On a solid ground. Building software for a 120-year-old research project applying modern engineering practices
There is no doubt that the increasing use of digital methods and tools in the humanities opens up an almost infinite number of new possibilities. At the same time, it is becoming more and more clear that this creates new problems for the humanities. Many software solutions are often ‘quick hacks’—changes to them are time-consuming, lead to errors, and the sustainability of the solution itself is overall questionable. Digital editing projects—which are mostly based on TEI-XML—face this challenge from the beginning: The ‘TEI standard’ is rather a loose collection of recommendations, which necessitates the development of a customized schema (a TEI subset) for project-specific data, so that the edition or encoding guidelines can be enforced and their compliance checked. These machine-readable rules must be supplemented by human-readable guidelines which document the fundamental philological decisions and can be used as a manual for the editors.
The development of such a schema—and the associated workflows—becomes particularly relevant in the context of long-term projects, such as the Collection of Swiss Legal Sources (SLS). Changes to the schema require a continuous conversion of existing datasets. The contribution addresses how practices of modern software development, such as versioning or test-driven development (TDD), can be profitably used for humanities projects. It presents the entire workflow beginning with the creation of a modularized schema for a complex text corpus, which includes texts in German, French, Latin, Italian and Romansh from the 6th to the 18th century, up to the automated verification and publication of the documentation/schema.

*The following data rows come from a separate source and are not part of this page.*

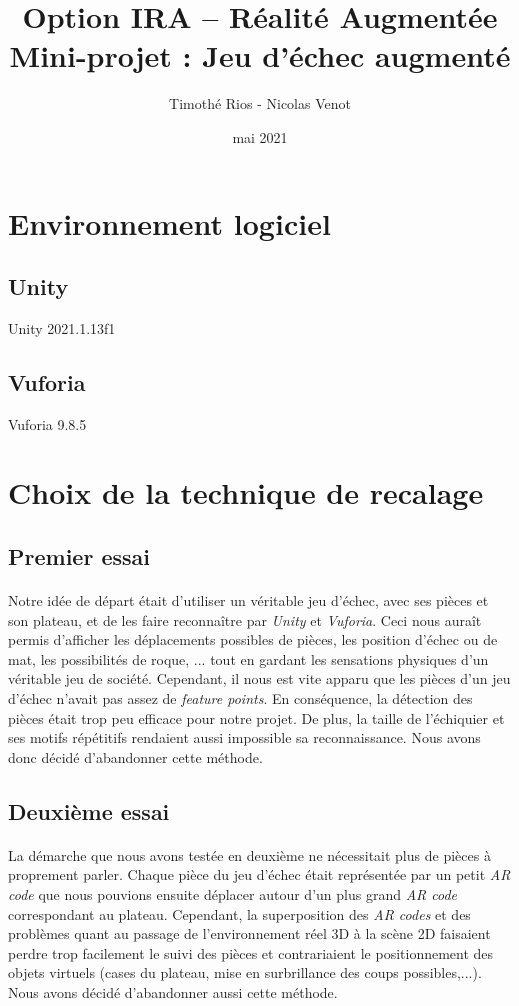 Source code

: \documentclass{article}
\title{Option IRA – Réalité Augmentée \\Mini-projet : Jeu d’échec augmenté}
\author{Timothé Rios - Nicolas Venot}
\date{mai 2021}
\begin{document}
\maketitle
\newpage
\tableofcontents
\newpage
 
\section{Environnement logiciel}
\subsection{Unity}
Unity 2021.1.13f1
\subsection{Vuforia}
Vuforia 9.8.5
\section{Choix de la technique de recalage}
\subsection{Premier essai}
\paragraph{} Notre idée de départ était d'utiliser un véritable jeu d'échec, avec ses pièces et son plateau, et de les faire reconnaître par \textit{Unity} et \textit{Vuforia}. Ceci nous auraît permis d'afficher les déplacements possibles de pièces, les position d'échec ou de mat, les possibilités de roque, ... tout en gardant les sensations physiques d'un véritable jeu de société.
Cependant, il nous est vite apparu que les pièces d'un jeu d'échec n'avait pas assez de \textit{feature points}. En conséquence, la détection des pièces était trop peu efficace pour notre projet. De plus, la taille de l'échiquier et ses motifs répétitifs rendaient aussi impossible sa reconnaissance.
Nous avons donc décidé d'abandonner cette méthode.
\subsection{Deuxième essai}
\paragraph{}La démarche que nous avons testée en deuxième ne nécessitait plus de pièces à proprement parler. Chaque pièce du jeu d'échec était représentée par un petit \textit{AR code} que nous pouvions ensuite déplacer autour d'un plus grand \textit{AR code} correspondant au plateau. Cependant, la superposition des \textit{AR codes} et des problèmes quant au passage de l'environnement réel 3D à la scène 2D faisaient perdre trop facilement le suivi des pièces et contrariaient le positionnement des objets virtuels (cases du plateau, mise en surbrillance des coups possibles,...).
Nous avons décidé d'abandonner aussi cette méthode. 
\end{document}
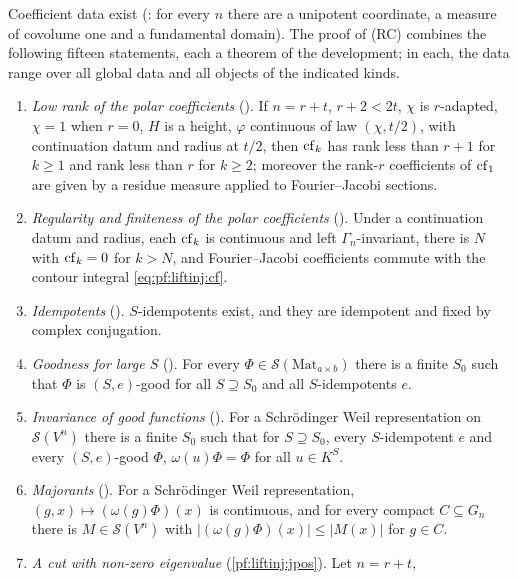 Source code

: Coefficient data exist (: for every $n$ there are a unipotent coordinate, a
measure of covolume one and a fundamental domain). The proof of (RC) combines the following fifteen statements, each a theorem of the development;
in each, the data range over all global data and all objects of the indicated kinds.
\begin{enumerate}[label=(R\arabic*)]
\item\label{pf:liftinj:R1} \emph{Low rank of the polar coefficients} (). If $n=r+t$, $r+2<2t$, $\chi$ is
$r$-adapted, $\chi=1$ when $r=0$, $H$ is a height, $\varphi$ continuous of law $(\chi,t/2)$, with continuation datum and radius at $t/2$, then
$\operatorname{cf}_k$ has rank less than $r+1$ for $k\ge1$ and rank less than $r$ for $k\ge2$; moreover the rank-$r$ coefficients of $\operatorname{cf}_1$
are given by a residue measure applied to Fourier--Jacobi sections.
\item\label{pf:liftinj:R2} \emph{Regularity and finiteness of the polar coefficients} (). Under a
continuation datum and radius, each $\operatorname{cf}_k$ is continuous and left $\Gamma_n$-invariant, there is $N$ with $\operatorname{cf}_k=0$ for $k>N$,
and Fourier--Jacobi coefficients commute with the contour integral \eqref{eq:pf:liftinj:cf}.
\item\label{pf:liftinj:R3} \emph{Idempotents} (). $S$-idempotents exist, and they are idempotent
and fixed by complex conjugation.
\item\label{pf:liftinj:R4} \emph{Goodness for large $S$} (). For every
$\Phi\in\mathcal S(\mathrm{Mat}_{a\times b})$ there is a finite $S_0$ such that $\Phi$ is $(S,e)$-good for all $S\supseteq S_0$ and all
$S$-idempotents $e$.
\item\label{pf:liftinj:R5} \emph{Invariance of good functions} (). For a Schr\"odinger Weil
representation on $\mathcal S(V^n)$ there is a finite $S_0$ such that for $S\supseteq S_0$, every $S$-idempotent $e$ and every $(S,e)$-good
$\Phi$, $\omega(u)\Phi=\Phi$ for all $u\in K^S$.
\item\label{pf:liftinj:R6} \emph{Majorants} (). For a Schr\"odinger Weil representation,
$(g,x)\mapsto(\omega(g)\Phi)(x)$ is continuous, and for every compact $C\subseteq G_n$ there is $M\in\mathcal S(V^n)$ with
$|(\omega(g)\Phi)(x)|\le|M(x)|$ for $g\in C$.
\item\label{pf:liftinj:R7} \emph{A cut with non-zero eigenvalue} (\cref{pf:liftinj:jpos}). Let $n=r+t$,

\end{enumerate}
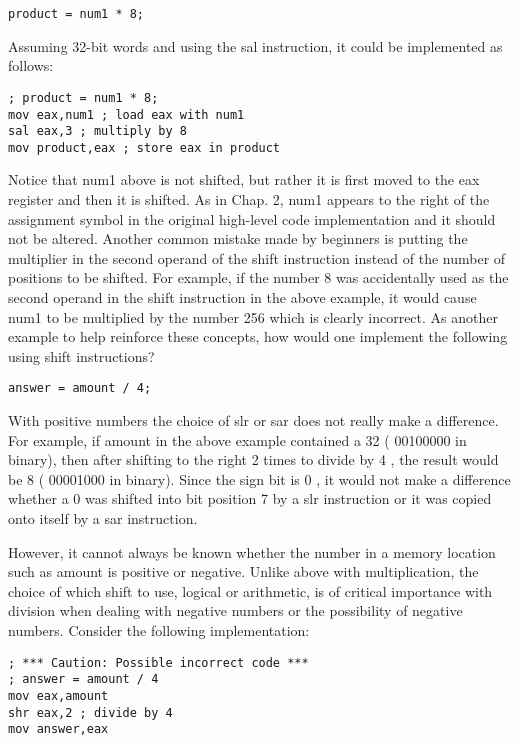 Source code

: \documentclass[10pt]{article}
\begin{document}
\begin{verbatim}
product = num1 * 8;
\end{verbatim}

Assuming 32-bit words and using the sal instruction, it could be implemented as follows:

\begin{verbatim}
; product = num1 * 8;
mov eax,num1 ; load eax with num1
sal eax,3 ; multiply by 8
mov product,eax ; store eax in product
\end{verbatim}

Notice that num1 above is not shifted, but rather it is first moved to the eax register and then it is shifted. As in Chap. 2, num1 appears to the right of the assignment symbol in the original high-level code implementation and it should not be altered. Another common mistake made by beginners is putting the multiplier in the second operand of the shift instruction instead of the number of positions to be shifted. For example, if the number 8 was accidentally used as the second operand in the shift instruction in the above example, it would cause num1 to be multiplied by the number 256 which is clearly incorrect. As another example to help reinforce these concepts, how would one implement the following using shift instructions?

\begin{verbatim}
answer = amount / 4;
\end{verbatim}

With positive numbers the choice of slr or sar does not really make a difference. For example, if amount in the above example contained a 32 ( 00100000 in binary), then after shifting to the right 2 times to divide by 4 , the result would be 8 ( 00001000 in binary). Since the sign bit is 0 , it would not make a difference whether a 0 was shifted into bit position 7 by a slr instruction or it was copied onto itself by a sar instruction.

However, it cannot always be known whether the number in a memory location such as amount is positive or negative. Unlike above with multiplication, the choice of which shift to use, logical or arithmetic, is of critical importance with division when dealing with negative numbers or the possibility of negative numbers. Consider the following implementation:

\begin{verbatim}
; *** Caution: Possible incorrect code ***
; answer = amount / 4
mov eax,amount
shr eax,2 ; divide by 4
mov answer,eax
\end{verbatim}
\end{document}
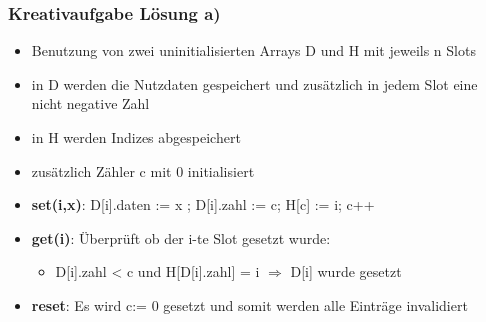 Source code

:\begin{frame}
	\frametitle{Kreativaufgabe Lösung a)}
	\begin{itemize}
		\item Benutzung von zwei uninitialisierten Arrays D und H mit jeweils n Slots
		\item in D werden die Nutzdaten gespeichert und zusätzlich in jedem Slot eine nicht negative Zahl
		\item in H werden Indizes abgespeichert
		\item zusätzlich Zähler c mit 0 initialisiert
		\item \textbf{set(i,x)}: D[i].daten := x ; D[i].zahl := c; H[c] := i; c++ 
		\item \textbf{get(i)}: Überprüft ob der i-te Slot gesetzt wurde:
			\begin{itemize}
				\item D[i].zahl < c und H[D[i].zahl] = i $\Rightarrow$ D[i] wurde gesetzt
			\end{itemize}
		\item \textbf{reset}: Es wird c:= 0 gesetzt und somit werden alle Einträge invalidiert

	\end{itemize}
\end{frame}

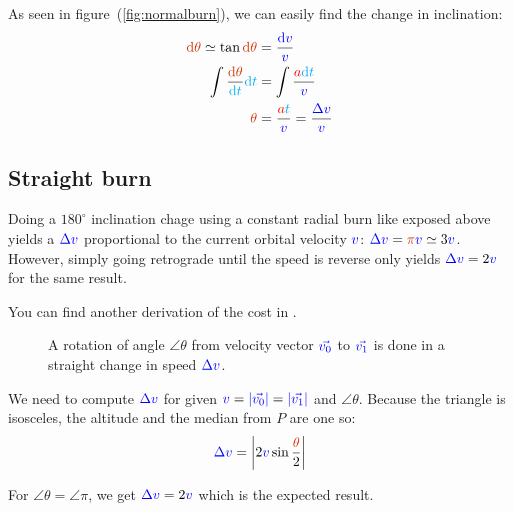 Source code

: As seen in figure~(\ref{fig:normalburn}), we can easily find the change
in inclination:
\begin{align*}
\angle{\d \theta}
\simeq
\tan \angle{\d \theta}
&=
\frac {\speed{\d v}} {\speed{v}}
\\
\int \frac {\angle{\d \theta}} {\delay{\dt}} \delay{\dt}
&=
\int \frac {\accel{a} \delay{\dt}} {\speed{v}}
\\
\angle{\theta}
&=
\frac {\accel{a} \delay{t}} {\speed{v}}
=
\frac {\speed{\Delta v}} {\speed{v}}
\end{align*}


\subsection{Straight burn}

Doing a $180^{\circ}$ inclination chage using a constant radial burn like
exposed above yields a $\textcolor{blue}{\Delta v}$ proportional to the current
orbital velocity $\textcolor{blue}{v}$: $\speed{\Delta v} = \angle{\pi} \speed{v}
\simeq 3 \speed{v}$. However, simply going retrograde until the speed is
reverse only yields $\textcolor{blue}{\Delta v} = 2 \textcolor{blue}{v}$ for the same result.

You can find another derivation of the cost in \cite[page
2]{incproof,incproof2}.

\begin{figure}[H]
\centering
{}
\caption{
	A rotation of angle $\angle{\theta}$ from velocity vector
	$\textcolor{blue}{\vec{v_0}}$ to $\textcolor{blue}{\vec{v_1}}$ is done in a straight
	change in speed $\textcolor{blue}{\Delta v}$.
}
\end{figure}

We need to compute $\textcolor{blue}{\Delta v}$ for given $\textcolor{blue}{v} =
\textcolor{blue}{|\vec{v_0}|} = \textcolor{blue}{|\vec{v_1}|}$ and $\angle{\theta}$. Because
the triangle is isosceles, the altitude and the median from $P$ are
one so:
\[
\speed{\Delta v}
=
\left|2 \speed{v} \sin \frac {\angle{\theta}} 2\right|
\]

For $\angle{\theta} = \angle{\pi}$, we get $\textcolor{blue}{\Delta v} = 2
\textcolor{blue}{v}$ which is the expected result.

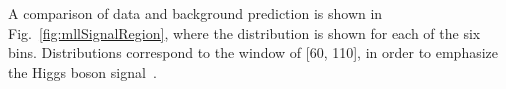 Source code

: A comparison of data and background prediction is shown in
Fig.~\ref{fig:mllSignalRegion}, where the \mll{} distribution is shown for each of the six \pth{} bins. Distributions correspond to the \mt{} window of [60, 110]\GeV, in order to emphasize the Higgs boson signal~\cite{Chatrchyan:2013iaa}.

\begin{figure}[!htbp]
\centering
{}
\\
\end{figure}
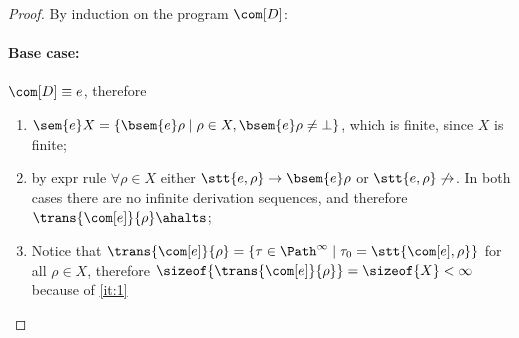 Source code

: \begin{proof}
  By induction on the program \(\com[D]\):
  \paragraph*{Base case:\\}
  \(\com[D] \equiv e\), therefore
  \begin{enumerate}[label=(\roman*).]
  \item \label{it:1}
    \(\sem{e}X = \{\bsem{e}\rho \mid \rho \in X , \bsem{e}\rho \neq
    \bot\}\), which is finite, since \(X\) is finite;
  \item \label{it:2} by expr rule \(\forall \rho \in X\) either
    \(\stt{e,\rho} \to \bsem{e}\rho\) or \(\stt{e,\rho} \not\to\). In
    both cases there are no infinite derivation sequences, and therefore
    \(\trans{\com[e]}{\rho} \ahalts\);
  \item Notice that
    \(\trans{\com[e]}{\rho} = \{\tau \in \Path^\infty \mid \tau_0 =
    \stt{\com[e], \rho}\}\) for all \(\rho \in X\), therefore
    \(\sizeof{\trans{\com[e]}{\rho}} = \sizeof{X} < \infty\) because
    of \ref{it:1}
  \end{enumerate}
  

\end{proof}
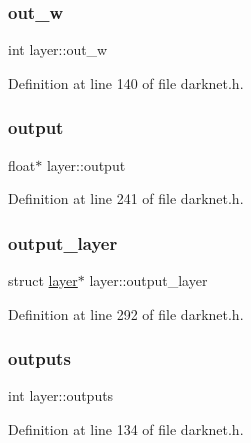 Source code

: \mbox{\label{structlayer_a46454d978f2d84f8b8aba918a747c761}} 
\subsubsection{\texorpdfstring{out\_w}{out\_w}}
{\footnotesize\ttfamily int layer\+::out\+\_\+w}



Definition at line 140 of file darknet.\+h.

\mbox{\label{structlayer_a04d23c71428242b3153eda588f844eb3}} 
\subsubsection{\texorpdfstring{output}{output}}
{\footnotesize\ttfamily float$\ast$ layer\+::output}



Definition at line 241 of file darknet.\+h.

\mbox{\label{structlayer_a93e590cb5d7d1cb0ff4803cd15dd0b51}} 
\subsubsection{\texorpdfstring{output\_layer}{output\_layer}}
{\footnotesize\ttfamily struct \mbox{\hyperlink{structlayer}{layer}}$\ast$ layer\+::output\+\_\+layer}



Definition at line 292 of file darknet.\+h.

\mbox{\label{structlayer_a0874fab782ae0e8f1075cc99d776478b}} 
\subsubsection{\texorpdfstring{outputs}{outputs}}
{\footnotesize\ttfamily int layer\+::outputs}



Definition at line 134 of file darknet.\+h.

\mbox{\label{structlayer_ac7f6c035a8161713696db818f4dcb6ea}} 
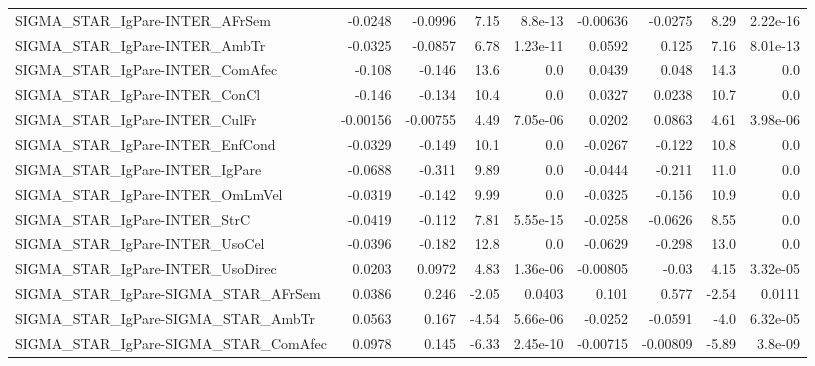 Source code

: \begin{tabular}{lrrrrrrrr}
SIGMA\_STAR\_IgPare-INTER\_AFrSem         &     -0.0248 &      -0.0996 &    7.15 &  8.8e-13 &   -0.00636 &     -0.0275 &         8.29 &      2.22e-16 \\
SIGMA\_STAR\_IgPare-INTER\_AmbTr          &     -0.0325 &      -0.0857 &    6.78 & 1.23e-11 &     0.0592 &       0.125 &         7.16 &      8.01e-13 \\
SIGMA\_STAR\_IgPare-INTER\_ComAfec        &      -0.108 &       -0.146 &    13.6 &      0.0 &     0.0439 &       0.048 &         14.3 &           0.0 \\
SIGMA\_STAR\_IgPare-INTER\_ConCl          &      -0.146 &       -0.134 &    10.4 &      0.0 &     0.0327 &      0.0238 &         10.7 &           0.0 \\
SIGMA\_STAR\_IgPare-INTER\_CulFr          &    -0.00156 &     -0.00755 &    4.49 & 7.05e-06 &     0.0202 &      0.0863 &         4.61 &      3.98e-06 \\
SIGMA\_STAR\_IgPare-INTER\_EnfCond        &     -0.0329 &       -0.149 &    10.1 &      0.0 &    -0.0267 &      -0.122 &         10.8 &           0.0 \\
SIGMA\_STAR\_IgPare-INTER\_IgPare         &     -0.0688 &       -0.311 &    9.89 &      0.0 &    -0.0444 &      -0.211 &         11.0 &           0.0 \\
SIGMA\_STAR\_IgPare-INTER\_OmLmVel        &     -0.0319 &       -0.142 &    9.99 &      0.0 &    -0.0325 &      -0.156 &         10.9 &           0.0 \\
SIGMA\_STAR\_IgPare-INTER\_StrC           &     -0.0419 &       -0.112 &    7.81 & 5.55e-15 &    -0.0258 &     -0.0626 &         8.55 &           0.0 \\
SIGMA\_STAR\_IgPare-INTER\_UsoCel         &     -0.0396 &       -0.182 &    12.8 &      0.0 &    -0.0629 &      -0.298 &         13.0 &           0.0 \\
SIGMA\_STAR\_IgPare-INTER\_UsoDirec       &      0.0203 &       0.0972 &    4.83 & 1.36e-06 &   -0.00805 &       -0.03 &         4.15 &      3.32e-05 \\
SIGMA\_STAR\_IgPare-SIGMA\_STAR\_AFrSem    &      0.0386 &        0.246 &   -2.05 &   0.0403 &      0.101 &       0.577 &        -2.54 &        0.0111 \\
SIGMA\_STAR\_IgPare-SIGMA\_STAR\_AmbTr     &      0.0563 &        0.167 &   -4.54 & 5.66e-06 &    -0.0252 &     -0.0591 &         -4.0 &      6.32e-05 \\
SIGMA\_STAR\_IgPare-SIGMA\_STAR\_ComAfec   &      0.0978 &        0.145 &   -6.33 & 2.45e-10 &   -0.00715 &    -0.00809 &        -5.89 &       3.8e-09 \\

\end{tabular}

software engineering, TEI-XML, digital edition, project organization
Introduction
General Problem Description
Nowadays, software is a central component of every research project. Since the establishment of personal computers digital tools are used for a wide range of tasks, from simple text processing to machine assisted recognition in all sorts of historical documents. Research projects however, in particular those that produce digital scholarly editions, rarely rely just on existing tools, they often create new ones. Starting from the development or customization of own data formats ending with the implementation of often complex web applications for presentation, it is not uncommon for the tools developed in this context to be ‘quick hacks’ rather than well-designed software projects.1 In many cases, this is not a problem at all, because the duration of research projects in the humanities is often rather short (e.g. between three and six years). Software developed in such a short amount of time must first and foremost achieve the project’s goals, and therefore adaptation to other subjects or subsequent use is usually not intended. However, this becomes a problem if the corresponding research project is scheduled for a longer term, or if it is part of a series of projects depending on each other. In this case, quick solutions often become serious issues and are not really FAIR for either internal or external subsequent use. Not least for this reason, this phenomenon is the subject of discussion in the digital humanities community under the heading of research software engineering.2 This paper describes practical experiences from the perspective of a long-term editorial project and explores opportunities for sustainable development practices by utilizing modern methods that have long been established outside the academic world.
The Swiss Law Sources
The Collection of Swiss Law Sources (SLS) is a 120 year old research project that publishes Swiss legal texts in German, French, Latin, Italian and Romansh from the 6th to the 18th century. The edited texts are published in a printed reference publication and in digital form.3 By the time of writing ten edition projects are currently carried out by 23 researchers in three languages throughout Switzerland: In French, volumes are to be published in the cantons of Geneva (1 vol.), Vaud (2 vols.) Neuchatel (1 vol.), Fribourg (1 vol.); in German Valais (1 vol.), Lucerne (2 vols.), Schaffhausen (2 vols.), St. Gallen (1 vol.), Graubünden (1 vol.) and in Italian Ticino (1 vol.). Further editions projects are planned or applied for, while the overall project is scheduled for another ~ 50 years. The entire technical infrastructure is provided and developed by the SLS core team, which consists of the project manager and two members of staff specializing in DH (the authors of this paper). This team is also responsible for coordinating the projects, processing the data, typesetting the printed volumes and digital publishing of the edited texts.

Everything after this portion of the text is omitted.